Designing studies of drug conditioning in humans. Psychopharmacology, 106, 143-153

Department of Psychiatry, University of Pennsylvania, Philadelphia 19104-6178.
Psychopharmacology (Impact Factor: 3.88). 02/1992; 106(2):143-53. DOI: 10.1007/BF02801965
Source: PubMed

ABSTRACT There has been much recent interest in the possibility that signals for drug use in humans acquire the ability to evoke classically conditioned (learned) states which motivate drug taking. Much data now suggest that cues paired with drug use come to elicit physiological responses and subjective reports of drug-related feelings like craving and withdrawal. However, the designs employed do not permit the conclusion that the observed responding results from classical conditioning.
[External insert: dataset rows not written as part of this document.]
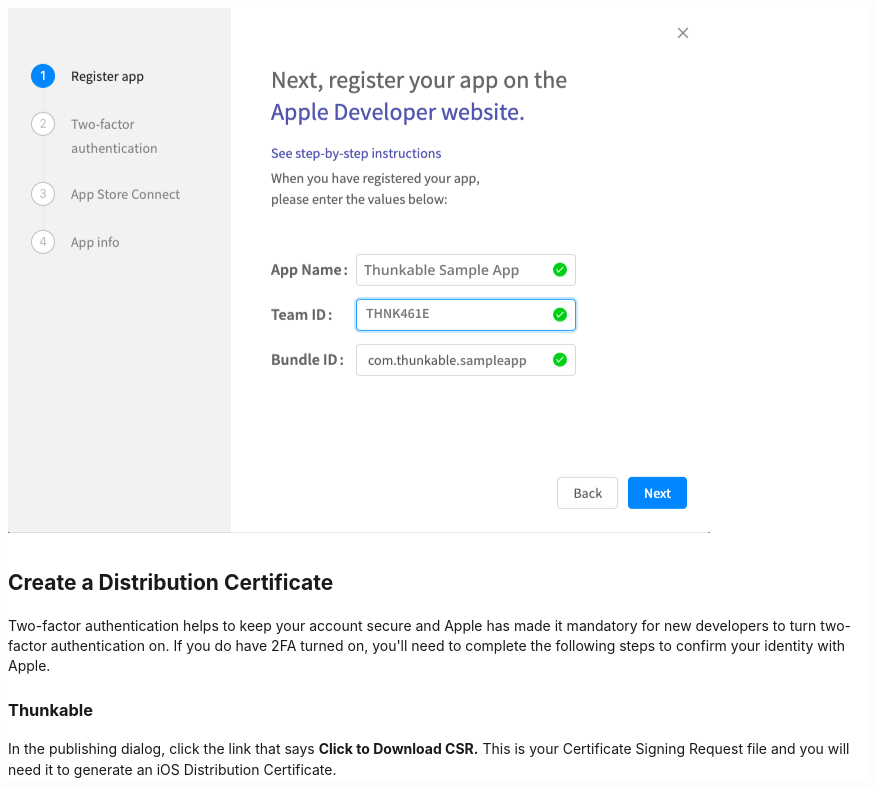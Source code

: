 ![](.gitbook/assets/03_registerapp-1.png)

## Create a Distribution Certificate

Two-factor authentication helps to keep your account secure and Apple has made it mandatory for new developers to turn two-factor authentication on. If you do have 2FA turned on, you'll need to complete the following steps to confirm your identity with Apple.

### Thunkable

In the publishing dialog, click the link that says **Click to Download CSR.** This is your Certificate Signing Request file and you will need it to generate an iOS Distribution Certificate. 


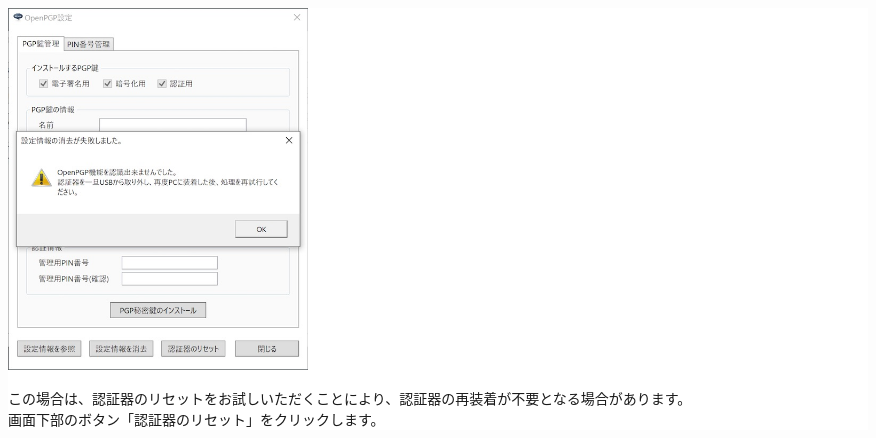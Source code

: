 <img src="assets04/0023.jpg" width="300">

この場合は、認証器のリセットをお試しいただくことにより、認証器の再装着が不要となる場合があります。<br>
画面下部のボタン「認証器のリセット」をクリックします。
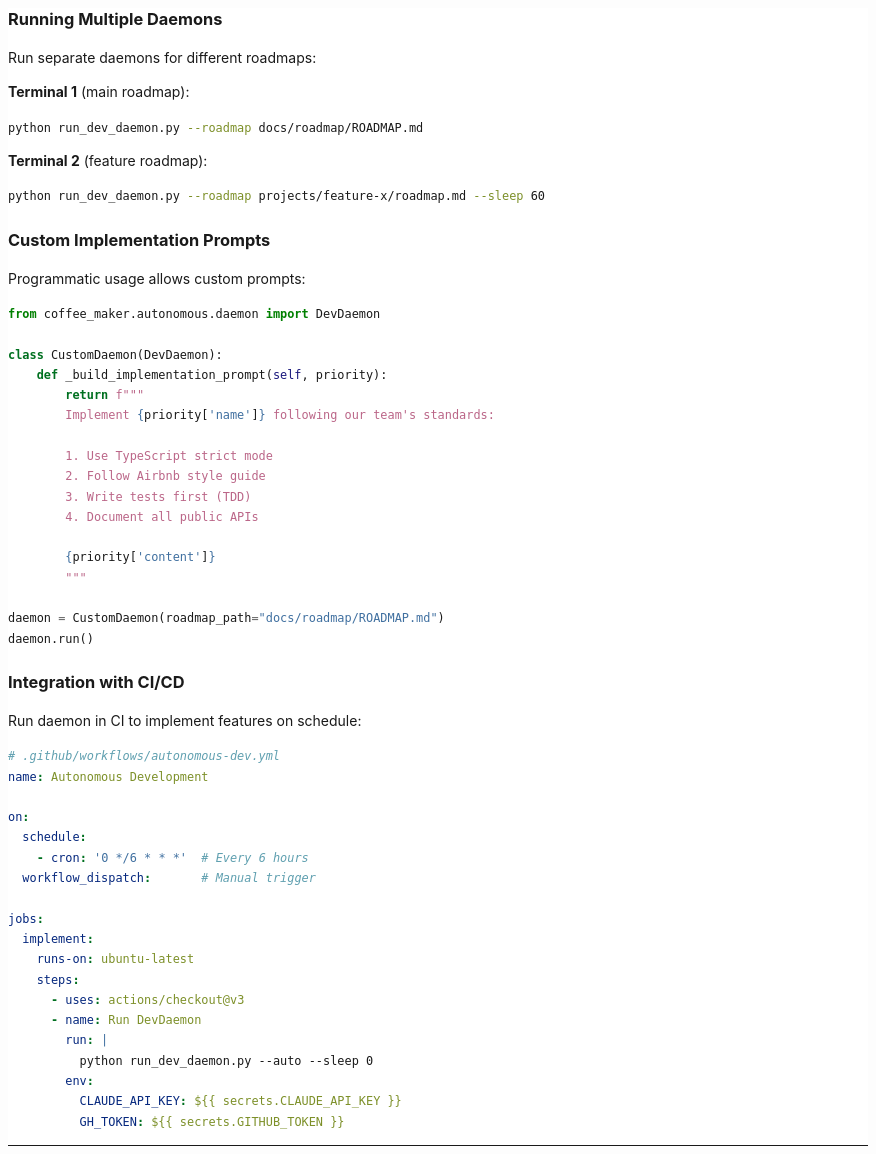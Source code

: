 ### Running Multiple Daemons

Run separate daemons for different roadmaps:

**Terminal 1** (main roadmap):
```bash
python run_dev_daemon.py --roadmap docs/roadmap/ROADMAP.md
```

**Terminal 2** (feature roadmap):
```bash
python run_dev_daemon.py --roadmap projects/feature-x/roadmap.md --sleep 60
```

### Custom Implementation Prompts

Programmatic usage allows custom prompts:

```python
from coffee_maker.autonomous.daemon import DevDaemon

class CustomDaemon(DevDaemon):
    def _build_implementation_prompt(self, priority):
        return f"""
        Implement {priority['name']} following our team's standards:

        1. Use TypeScript strict mode
        2. Follow Airbnb style guide
        3. Write tests first (TDD)
        4. Document all public APIs

        {priority['content']}
        """

daemon = CustomDaemon(roadmap_path="docs/roadmap/ROADMAP.md")
daemon.run()
```

### Integration with CI/CD

Run daemon in CI to implement features on schedule:

```yaml
# .github/workflows/autonomous-dev.yml
name: Autonomous Development

on:
  schedule:
    - cron: '0 */6 * * *'  # Every 6 hours
  workflow_dispatch:       # Manual trigger

jobs:
  implement:
    runs-on: ubuntu-latest
    steps:
      - uses: actions/checkout@v3
      - name: Run DevDaemon
        run: |
          python run_dev_daemon.py --auto --sleep 0
        env:
          CLAUDE_API_KEY: ${{ secrets.CLAUDE_API_KEY }}
          GH_TOKEN: ${{ secrets.GITHUB_TOKEN }}
```

---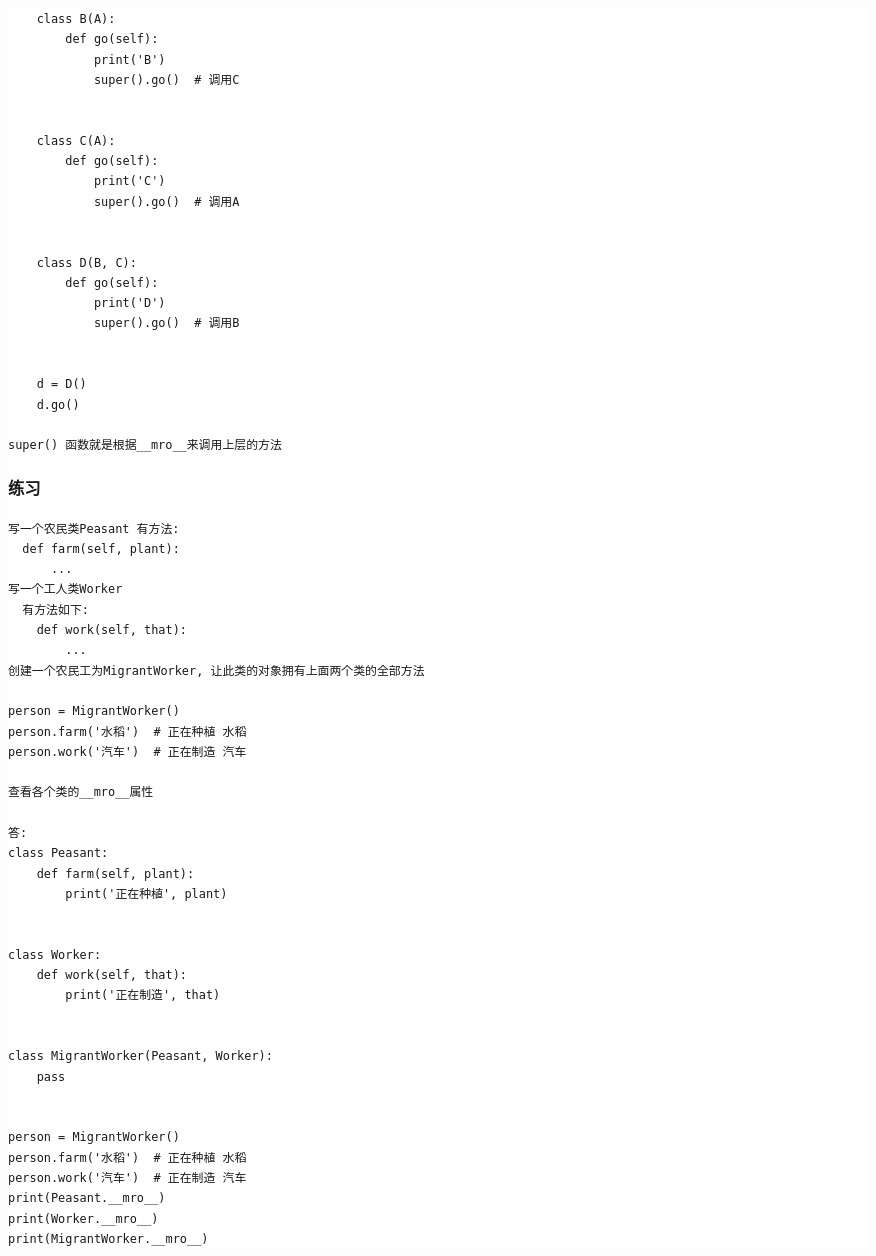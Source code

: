 
        class B(A):
            def go(self):
                print('B')
                super().go()  # 调用C


        class C(A):
            def go(self):
                print('C')
                super().go()  # 调用A


        class D(B, C):
            def go(self):
                print('D')
                super().go()  # 调用B


        d = D()
        d.go()

    super() 函数就是根据__mro__来调用上层的方法

### 练习
    写一个农民类Peasant 有方法:
      def farm(self, plant):
          ...
    写一个工人类Worker
      有方法如下:
        def work(self, that):
            ...
    创建一个农民工为MigrantWorker, 让此类的对象拥有上面两个类的全部方法

    person = MigrantWorker()
    person.farm('水稻')  # 正在种植 水稻
    person.work('汽车')  # 正在制造 汽车

    查看各个类的__mro__属性

    答:
    class Peasant:
        def farm(self, plant):
            print('正在种植', plant)


    class Worker:
        def work(self, that):
            print('正在制造', that)


    class MigrantWorker(Peasant, Worker):
        pass


    person = MigrantWorker()
    person.farm('水稻')  # 正在种植 水稻
    person.work('汽车')  # 正在制造 汽车
    print(Peasant.__mro__)
    print(Worker.__mro__)
    print(MigrantWorker.__mro__)
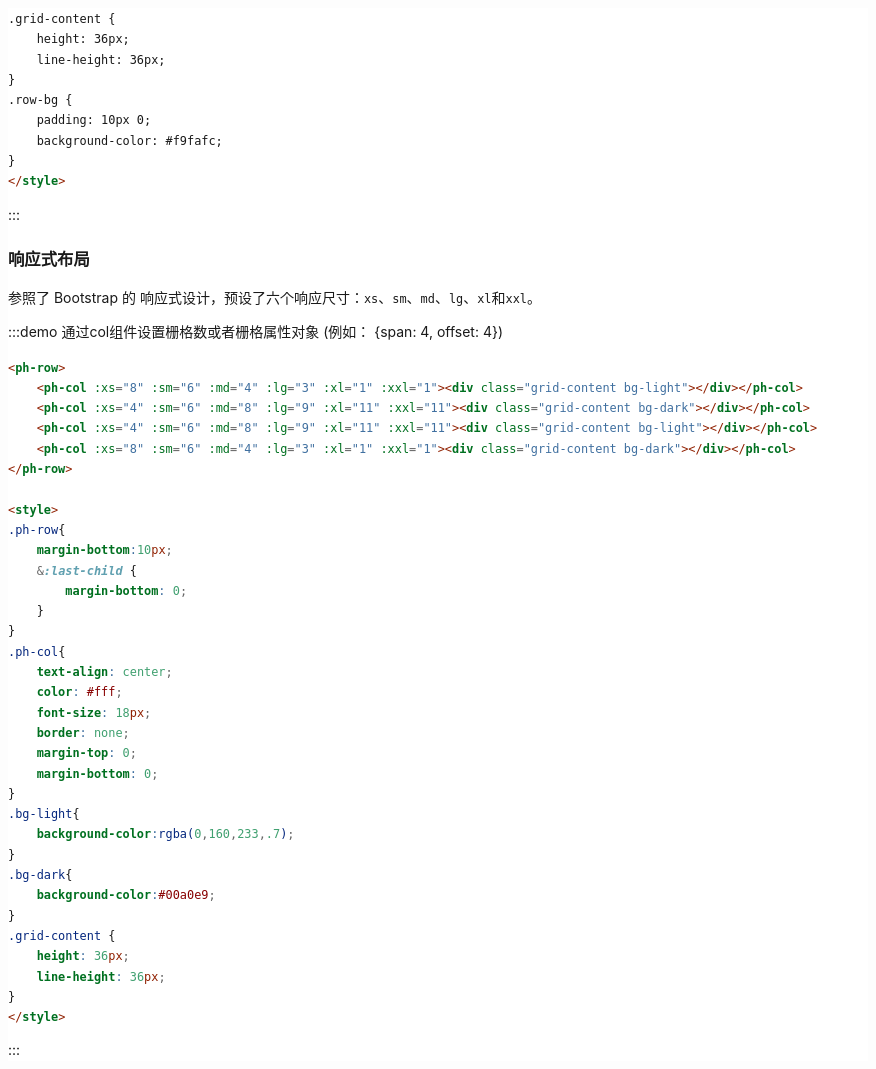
 ```html
.grid-content {
    height: 36px;
    line-height: 36px;
}
.row-bg {
    padding: 10px 0;
    background-color: #f9fafc;
}
</style>

```
:::

### 响应式布局
参照了 Bootstrap 的 响应式设计，预设了六个响应尺寸：`xs`、`sm`、`md`、`lg`、`xl`和`xxl`。

:::demo 通过col组件设置栅格数或者栅格属性对象 (例如： {span: 4, offset: 4})
```html
<ph-row>
    <ph-col :xs="8" :sm="6" :md="4" :lg="3" :xl="1" :xxl="1"><div class="grid-content bg-light"></div></ph-col>
    <ph-col :xs="4" :sm="6" :md="8" :lg="9" :xl="11" :xxl="11"><div class="grid-content bg-dark"></div></ph-col>
    <ph-col :xs="4" :sm="6" :md="8" :lg="9" :xl="11" :xxl="11"><div class="grid-content bg-light"></div></ph-col>
    <ph-col :xs="8" :sm="6" :md="4" :lg="3" :xl="1" :xxl="1"><div class="grid-content bg-dark"></div></ph-col>
</ph-row>

<style>
.ph-row{
    margin-bottom:10px;
    &:last-child {
        margin-bottom: 0;
    }
}
.ph-col{
    text-align: center;
    color: #fff;
    font-size: 18px;
    border: none;
    margin-top: 0;
    margin-bottom: 0;
}
.bg-light{
    background-color:rgba(0,160,233,.7);
}
.bg-dark{
    background-color:#00a0e9;
}
.grid-content {
    height: 36px;
    line-height: 36px;
}
</style>
```
:::
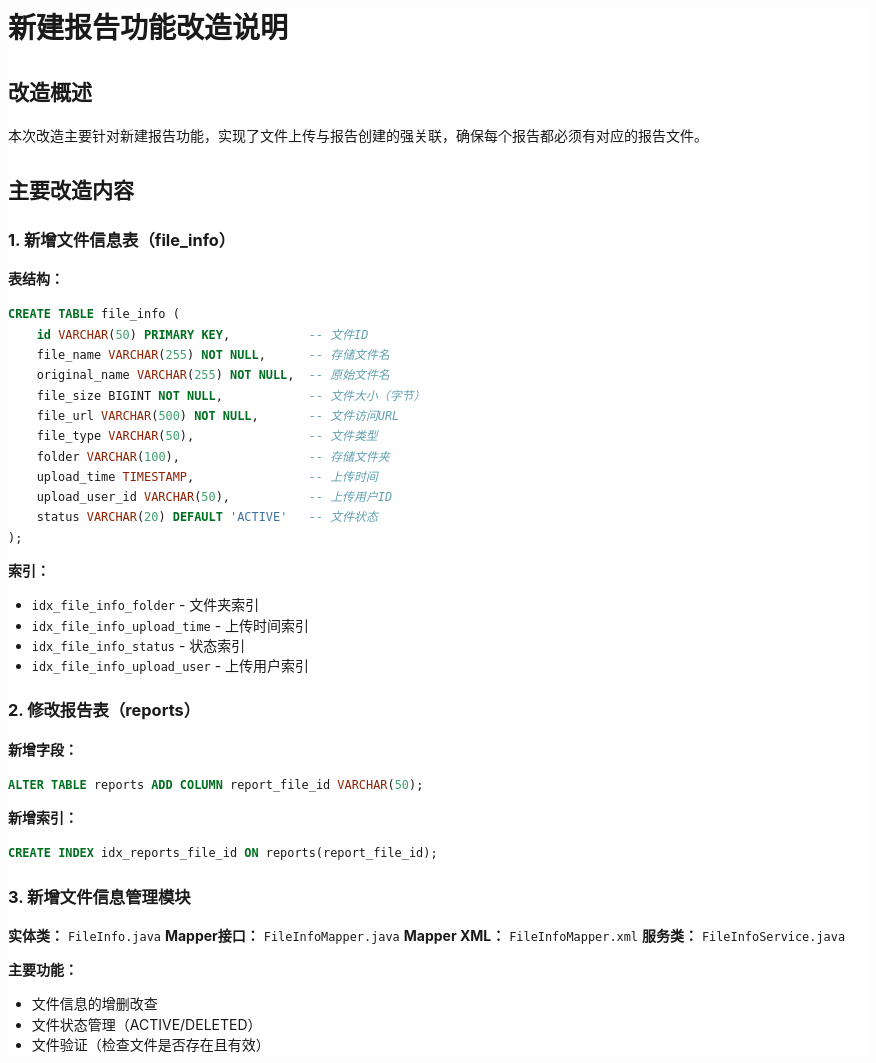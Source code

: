 # 新建报告功能改造说明

## 改造概述

本次改造主要针对新建报告功能，实现了文件上传与报告创建的强关联，确保每个报告都必须有对应的报告文件。

## 主要改造内容

### 1. 新增文件信息表（file_info）

**表结构：**
```sql
CREATE TABLE file_info (
    id VARCHAR(50) PRIMARY KEY,           -- 文件ID
    file_name VARCHAR(255) NOT NULL,      -- 存储文件名
    original_name VARCHAR(255) NOT NULL,  -- 原始文件名
    file_size BIGINT NOT NULL,            -- 文件大小（字节）
    file_url VARCHAR(500) NOT NULL,       -- 文件访问URL
    file_type VARCHAR(50),                -- 文件类型
    folder VARCHAR(100),                  -- 存储文件夹
    upload_time TIMESTAMP,                -- 上传时间
    upload_user_id VARCHAR(50),           -- 上传用户ID
    status VARCHAR(20) DEFAULT 'ACTIVE'   -- 文件状态
);
```

**索引：**
- `idx_file_info_folder` - 文件夹索引
- `idx_file_info_upload_time` - 上传时间索引
- `idx_file_info_status` - 状态索引
- `idx_file_info_upload_user` - 上传用户索引

### 2. 修改报告表（reports）

**新增字段：**
```sql
ALTER TABLE reports ADD COLUMN report_file_id VARCHAR(50);
```

**新增索引：**
```sql
CREATE INDEX idx_reports_file_id ON reports(report_file_id);
```

### 3. 新增文件信息管理模块

**实体类：** `FileInfo.java`
**Mapper接口：** `FileInfoMapper.java`
**Mapper XML：** `FileInfoMapper.xml`
**服务类：** `FileInfoService.java`

**主要功能：**
- 文件信息的增删改查
- 文件状态管理（ACTIVE/DELETED）
- 文件验证（检查文件是否存在且有效）
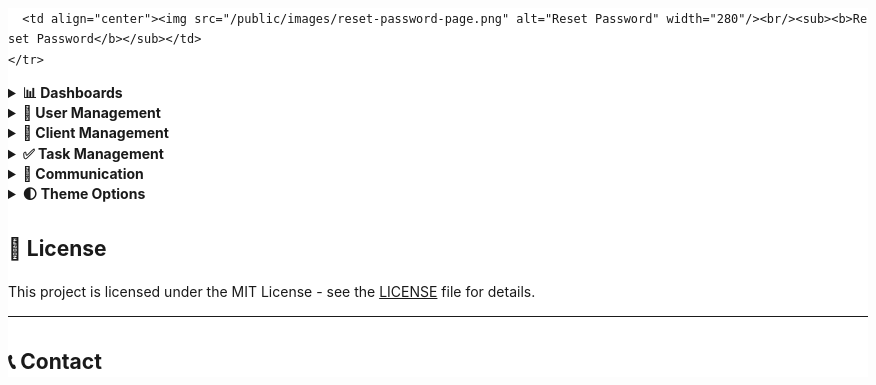       <td align="center"><img src="/public/images/reset-password-page.png" alt="Reset Password" width="280"/><br/><sub><b>Reset Password</b></sub></td>
    </tr>
  </table>
</p>
</details>

<details><summary><b>📊 Dashboards</b></summary></details>

<details><summary><b>👥 User Management</b></summary></details>

<details><summary><b>🏢 Client Management</b></summary></details>

<details><summary><b>✅ Task Management</b></summary></details>

<details><summary><b>💬 Communication</b></summary></details>

<details><summary><b>🌓 Theme Options</b></summary></details>

## 📄 License

This project is licensed under the MIT License - see the [LICENSE](./LICENSE) file for details.

---

## 📞 Contact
Studies which look directly at conditioning in the laboratory by pairing neutral stimuli with drug administration have not provided appropriate controls for unlearned effects such as sensitization or pseudo-conditioning. Similarly, studies which assess responding to cues thought to signal drug use in the natural environment (e.g., the sight of someone injecting heroin) have not adequately assessed whether such cues have unconditioned (unlearned) effects. Determining whether responding to drug-related cues results from classical conditioning has important implications for the development of drug treatments. Consequently, the purpose of the present review is to outline a set of criteria for determining that responses to drug-related stimuli in humans are learned. Existing studies are reviewed in light of these criteria and paradigms for further work are suggested.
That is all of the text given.